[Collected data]
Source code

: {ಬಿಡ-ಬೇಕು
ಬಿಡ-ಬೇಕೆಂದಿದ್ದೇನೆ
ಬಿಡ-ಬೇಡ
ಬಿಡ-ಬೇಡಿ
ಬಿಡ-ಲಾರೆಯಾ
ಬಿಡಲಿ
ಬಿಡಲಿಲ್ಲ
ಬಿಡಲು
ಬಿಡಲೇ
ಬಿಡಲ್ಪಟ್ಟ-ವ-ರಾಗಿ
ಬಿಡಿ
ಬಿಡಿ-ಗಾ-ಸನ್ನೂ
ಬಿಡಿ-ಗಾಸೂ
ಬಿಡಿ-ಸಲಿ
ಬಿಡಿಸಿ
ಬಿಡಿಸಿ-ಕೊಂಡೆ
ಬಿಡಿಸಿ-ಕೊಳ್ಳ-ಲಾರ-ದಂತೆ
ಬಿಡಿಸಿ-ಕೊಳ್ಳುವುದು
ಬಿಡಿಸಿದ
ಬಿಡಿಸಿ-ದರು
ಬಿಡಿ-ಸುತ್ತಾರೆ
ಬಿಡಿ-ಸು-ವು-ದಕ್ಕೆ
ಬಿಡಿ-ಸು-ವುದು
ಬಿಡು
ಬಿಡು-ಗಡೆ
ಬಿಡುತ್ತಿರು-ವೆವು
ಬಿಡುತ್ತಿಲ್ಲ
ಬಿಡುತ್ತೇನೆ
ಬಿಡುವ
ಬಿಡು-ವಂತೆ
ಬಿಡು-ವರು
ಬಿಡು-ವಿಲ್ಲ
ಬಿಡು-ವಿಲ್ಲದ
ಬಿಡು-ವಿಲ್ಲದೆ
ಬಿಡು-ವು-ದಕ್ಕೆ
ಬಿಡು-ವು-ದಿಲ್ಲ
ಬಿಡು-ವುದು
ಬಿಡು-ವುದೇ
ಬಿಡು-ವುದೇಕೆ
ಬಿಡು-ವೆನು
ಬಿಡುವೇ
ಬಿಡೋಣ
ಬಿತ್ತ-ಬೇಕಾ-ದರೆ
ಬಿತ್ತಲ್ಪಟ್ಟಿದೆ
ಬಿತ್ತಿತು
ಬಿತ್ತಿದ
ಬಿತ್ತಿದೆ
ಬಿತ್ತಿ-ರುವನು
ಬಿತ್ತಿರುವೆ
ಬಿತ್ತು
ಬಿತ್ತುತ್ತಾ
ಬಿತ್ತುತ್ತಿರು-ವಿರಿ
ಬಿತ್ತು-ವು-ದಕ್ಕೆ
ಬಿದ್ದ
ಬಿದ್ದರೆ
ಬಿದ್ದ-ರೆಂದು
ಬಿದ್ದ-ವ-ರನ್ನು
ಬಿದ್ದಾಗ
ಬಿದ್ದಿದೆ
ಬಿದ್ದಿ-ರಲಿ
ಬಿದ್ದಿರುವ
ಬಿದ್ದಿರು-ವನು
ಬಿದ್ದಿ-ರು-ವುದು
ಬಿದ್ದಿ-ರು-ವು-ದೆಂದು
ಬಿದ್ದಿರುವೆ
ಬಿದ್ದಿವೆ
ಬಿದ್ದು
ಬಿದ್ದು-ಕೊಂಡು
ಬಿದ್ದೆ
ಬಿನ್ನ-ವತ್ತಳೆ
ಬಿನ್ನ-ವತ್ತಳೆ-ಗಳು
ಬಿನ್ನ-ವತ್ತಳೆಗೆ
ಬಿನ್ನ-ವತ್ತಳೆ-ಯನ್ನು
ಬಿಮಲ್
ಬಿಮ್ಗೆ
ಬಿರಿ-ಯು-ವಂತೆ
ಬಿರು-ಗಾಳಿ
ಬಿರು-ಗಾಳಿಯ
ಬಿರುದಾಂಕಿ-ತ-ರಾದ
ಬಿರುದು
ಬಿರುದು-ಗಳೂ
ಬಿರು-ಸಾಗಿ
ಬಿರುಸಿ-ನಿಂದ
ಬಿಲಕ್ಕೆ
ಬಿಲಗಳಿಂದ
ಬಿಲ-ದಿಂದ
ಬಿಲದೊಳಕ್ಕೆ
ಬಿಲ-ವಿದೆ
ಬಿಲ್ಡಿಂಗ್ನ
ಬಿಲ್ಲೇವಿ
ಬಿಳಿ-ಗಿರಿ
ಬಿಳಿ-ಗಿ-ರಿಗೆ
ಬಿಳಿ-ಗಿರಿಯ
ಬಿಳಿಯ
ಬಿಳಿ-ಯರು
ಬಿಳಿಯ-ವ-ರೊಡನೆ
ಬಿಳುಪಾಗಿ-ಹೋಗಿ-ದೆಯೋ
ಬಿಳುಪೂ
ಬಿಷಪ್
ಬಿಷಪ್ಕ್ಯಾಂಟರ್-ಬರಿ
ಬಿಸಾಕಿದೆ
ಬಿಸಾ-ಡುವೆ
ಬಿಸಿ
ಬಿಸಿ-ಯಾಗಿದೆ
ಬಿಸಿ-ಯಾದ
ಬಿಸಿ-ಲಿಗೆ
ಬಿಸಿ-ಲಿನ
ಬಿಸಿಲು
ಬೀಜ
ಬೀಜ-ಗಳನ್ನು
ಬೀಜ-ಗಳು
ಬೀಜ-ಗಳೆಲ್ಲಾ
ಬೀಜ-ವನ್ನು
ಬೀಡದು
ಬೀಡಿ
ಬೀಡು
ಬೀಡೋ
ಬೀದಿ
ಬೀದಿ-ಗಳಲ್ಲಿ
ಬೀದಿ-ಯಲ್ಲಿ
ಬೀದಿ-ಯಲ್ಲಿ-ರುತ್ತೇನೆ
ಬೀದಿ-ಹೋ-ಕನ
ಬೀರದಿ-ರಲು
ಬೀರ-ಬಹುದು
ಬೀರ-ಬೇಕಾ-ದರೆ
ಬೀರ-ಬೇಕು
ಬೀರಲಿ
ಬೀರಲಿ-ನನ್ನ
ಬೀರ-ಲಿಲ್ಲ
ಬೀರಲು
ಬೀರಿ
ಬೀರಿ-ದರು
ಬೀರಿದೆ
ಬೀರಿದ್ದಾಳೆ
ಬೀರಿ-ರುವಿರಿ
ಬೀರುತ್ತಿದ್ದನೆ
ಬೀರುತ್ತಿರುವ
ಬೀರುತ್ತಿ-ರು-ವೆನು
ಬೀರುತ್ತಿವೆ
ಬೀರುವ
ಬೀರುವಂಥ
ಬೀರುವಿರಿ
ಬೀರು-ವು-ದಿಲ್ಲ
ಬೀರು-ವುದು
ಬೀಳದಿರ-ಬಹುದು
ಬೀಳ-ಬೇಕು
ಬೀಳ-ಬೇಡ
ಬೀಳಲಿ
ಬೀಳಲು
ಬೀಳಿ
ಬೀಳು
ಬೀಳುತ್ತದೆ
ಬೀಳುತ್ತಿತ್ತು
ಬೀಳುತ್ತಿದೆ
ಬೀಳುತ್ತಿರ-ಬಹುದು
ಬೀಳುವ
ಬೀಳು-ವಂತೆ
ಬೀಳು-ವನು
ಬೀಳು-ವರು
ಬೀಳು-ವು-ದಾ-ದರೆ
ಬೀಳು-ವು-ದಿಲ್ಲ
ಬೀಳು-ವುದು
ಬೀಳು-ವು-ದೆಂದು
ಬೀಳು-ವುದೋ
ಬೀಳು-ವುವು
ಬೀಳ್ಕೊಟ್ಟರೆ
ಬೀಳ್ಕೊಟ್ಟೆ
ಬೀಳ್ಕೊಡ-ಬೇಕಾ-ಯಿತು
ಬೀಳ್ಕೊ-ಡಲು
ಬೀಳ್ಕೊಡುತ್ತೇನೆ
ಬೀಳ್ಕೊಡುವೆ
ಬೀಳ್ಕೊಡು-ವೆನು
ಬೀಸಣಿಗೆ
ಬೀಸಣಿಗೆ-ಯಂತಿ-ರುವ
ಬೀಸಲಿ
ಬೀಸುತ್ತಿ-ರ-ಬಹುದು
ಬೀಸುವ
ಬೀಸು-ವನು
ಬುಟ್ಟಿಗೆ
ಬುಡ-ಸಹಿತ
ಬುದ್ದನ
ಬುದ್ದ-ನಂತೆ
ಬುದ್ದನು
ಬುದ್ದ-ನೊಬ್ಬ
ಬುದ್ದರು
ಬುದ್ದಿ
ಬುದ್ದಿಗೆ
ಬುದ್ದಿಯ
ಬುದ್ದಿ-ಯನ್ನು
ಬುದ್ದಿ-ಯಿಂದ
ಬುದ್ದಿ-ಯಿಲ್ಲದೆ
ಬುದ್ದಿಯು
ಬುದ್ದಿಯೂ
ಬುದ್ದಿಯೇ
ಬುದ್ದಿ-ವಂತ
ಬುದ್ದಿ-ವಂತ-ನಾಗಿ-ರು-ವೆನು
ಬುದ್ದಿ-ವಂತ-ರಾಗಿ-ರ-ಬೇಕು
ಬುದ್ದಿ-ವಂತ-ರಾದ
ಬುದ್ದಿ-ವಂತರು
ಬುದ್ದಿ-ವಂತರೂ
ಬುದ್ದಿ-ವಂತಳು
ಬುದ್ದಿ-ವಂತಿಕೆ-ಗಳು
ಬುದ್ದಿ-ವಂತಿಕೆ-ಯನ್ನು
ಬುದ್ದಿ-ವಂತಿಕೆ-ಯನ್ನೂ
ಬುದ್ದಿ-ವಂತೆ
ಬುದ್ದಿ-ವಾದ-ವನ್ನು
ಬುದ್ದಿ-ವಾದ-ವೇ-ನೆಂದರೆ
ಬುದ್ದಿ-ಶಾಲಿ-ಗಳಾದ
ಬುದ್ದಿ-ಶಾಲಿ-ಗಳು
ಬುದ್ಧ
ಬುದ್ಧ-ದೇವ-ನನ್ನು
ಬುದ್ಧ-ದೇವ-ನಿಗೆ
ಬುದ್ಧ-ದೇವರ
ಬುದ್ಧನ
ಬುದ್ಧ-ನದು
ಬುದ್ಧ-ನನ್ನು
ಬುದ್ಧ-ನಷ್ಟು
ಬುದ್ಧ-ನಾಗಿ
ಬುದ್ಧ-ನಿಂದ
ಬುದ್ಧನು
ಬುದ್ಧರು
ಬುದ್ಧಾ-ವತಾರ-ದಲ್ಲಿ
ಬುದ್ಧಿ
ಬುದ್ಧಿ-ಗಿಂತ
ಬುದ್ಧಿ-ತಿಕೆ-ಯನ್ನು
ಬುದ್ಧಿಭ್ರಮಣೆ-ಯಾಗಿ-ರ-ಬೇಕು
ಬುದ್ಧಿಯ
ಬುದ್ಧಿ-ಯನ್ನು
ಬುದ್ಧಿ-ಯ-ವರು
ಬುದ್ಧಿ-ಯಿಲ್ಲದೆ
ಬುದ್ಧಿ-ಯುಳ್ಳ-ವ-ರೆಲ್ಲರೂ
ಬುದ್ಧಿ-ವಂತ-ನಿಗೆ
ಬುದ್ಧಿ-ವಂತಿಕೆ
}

- YOUR GOAL -
Go back to the data above and please quote exactly, and only, the lines from the line with "ಬುದ್ದಿ-ವಂತಳು" through its last line.

- TASK ANSWER -
ಬುದ್ದಿ-ವಂತಳು
ಬುದ್ದಿ-ವಂತಿಕೆ-ಗಳು
ಬುದ್ದಿ-ವಂತಿಕೆ-ಯನ್ನು
ಬುದ್ದಿ-ವಂತಿಕೆ-ಯನ್ನೂ
ಬುದ್ದಿ-ವಂತೆ
ಬುದ್ದಿ-ವಾದ-ವನ್ನು
ಬುದ್ದಿ-ವಾದ-ವೇ-ನೆಂದರೆ
ಬುದ್ದಿ-ಶಾಲಿ-ಗಳಾದ
ಬುದ್ದಿ-ಶಾಲಿ-ಗಳು
ಬುದ್ಧ
ಬುದ್ಧ-ದೇವ-ನನ್ನು
ಬುದ್ಧ-ದೇವ-ನಿಗೆ
ಬುದ್ಧ-ದೇವರ
ಬುದ್ಧನ
ಬುದ್ಧ-ನದು
ಬುದ್ಧ-ನನ್ನು
ಬುದ್ಧ-ನಷ್ಟು
ಬುದ್ಧ-ನಾಗಿ
ಬುದ್ಧ-ನಿಂದ
ಬುದ್ಧನು
ಬುದ್ಧರು
ಬುದ್ಧಾ-ವತಾರ-ದಲ್ಲಿ
ಬುದ್ಧಿ
ಬುದ್ಧಿ-ಗಿಂತ
ಬುದ್ಧಿ-ತಿಕೆ-ಯನ್ನು
ಬುದ್ಧಿಭ್ರಮಣೆ-ಯಾಗಿ-ರ-ಬೇಕು
ಬುದ್ಧಿಯ
ಬುದ್ಧಿ-ಯನ್ನು
ಬುದ್ಧಿ-ಯ-ವರು
ಬುದ್ಧಿ-ಯಿಲ್ಲದೆ
ಬುದ್ಧಿ-ಯುಳ್ಳ-ವ-ರೆಲ್ಲರೂ
ಬುದ್ಧಿ-ವಂತ-ನಿಗೆ
ಬುದ್ಧಿ-ವಂತಿಕೆ
}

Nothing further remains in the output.